What to produce - An exact copy of the lines from the start of the material below through the line containing "dotnet ./bin/Debug/netcoreapp3.1/pdf2text.dll pdf_over5mb.pdf" is the required answer, and it includes no pictures.

Records supplied -
• • • • • • •
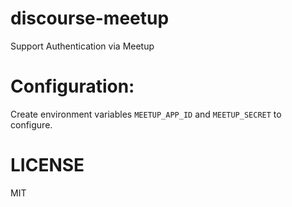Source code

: discourse-meetup
================

Support Authentication via Meetup

Configuration:
==============

Create environment variables `MEETUP_APP_ID` and `MEETUP_SECRET` to configure.

LICENSE
=======
MIT
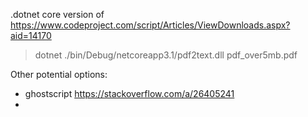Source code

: .dotnet core version of https://www.codeproject.com/script/Articles/ViewDownloads.aspx?aid=14170

> dotnet ./bin/Debug/netcoreapp3.1/pdf2text.dll pdf_over5mb.pdf

Other potential options:

* ghostscript https://stackoverflow.com/a/26405241
* 
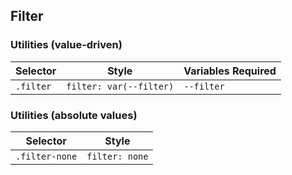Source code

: ## Filter

### Utilities (value-driven)

| Selector  | Style                   | Variables Required |
| --------- | ----------------------- | ------------------ |
| `.filter` | `filter: var(--filter)` | `--filter`         |

### Utilities (absolute values)

| Selector       | Style          |
| -------------- | -------------- |
| `.filter-none` | `filter: none` |
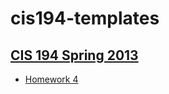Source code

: # cis194-templates

## [CIS 194 Spring 2013][cis194]

- [Homework 4][hw4]


[cis194]: http://www.seas.upenn.edu/~cis194/spring13/
[hw4]: http://www.cis.upenn.edu/~cis194/spring13/hw/04-higher-order.pdf
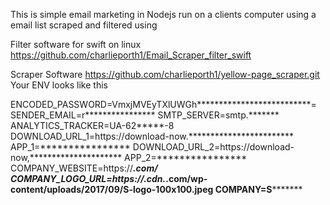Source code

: This is simple email marketing in Nodejs run on a clients computer using a email list scraped and filtered using 

Filter software for swift on linux https://github.com/charlieporth1/Email_Scraper_filter_swift

Scraper Software  https://github.com/charlieporth1/yellow-page_scraper.git
Your ENV looks like this

ENCODED_PASSWORD=VmxjMVEyTXlUWGh**************************=
SENDER_EMAIL=r****************
SMTP_SERVER=smtp.*******
ANALYTICS_TRACKER=UA-62*****-8
DOWNLOAD_URL_1=https://download-now.************************
APP_1=****************
DOWNLOAD_URL_2=https://download-now,*********************
APP_2=****************
COMPANY_WEBSITE=https://*************.com/
COMPANY_LOGO_URL=https://.cdn.*.com/wp-content/uploads/2017/09/S**********-logo-100x100.jpeg
COMPANY=S*********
• • • • • • •
Answer to the exercise -
Source code

: discourse-meetup
================

Support Authentication via Meetup

Configuration:
==============

Create environment variables `MEETUP_APP_ID` and `MEETUP_SECRET` to configure.

LICENSE
=======
MIT
Source code

: .dotnet core version of https://www.codeproject.com/script/Articles/ViewDownloads.aspx?aid=14170

> dotnet ./bin/Debug/netcoreapp3.1/pdf2text.dll pdf_over5mb.pdf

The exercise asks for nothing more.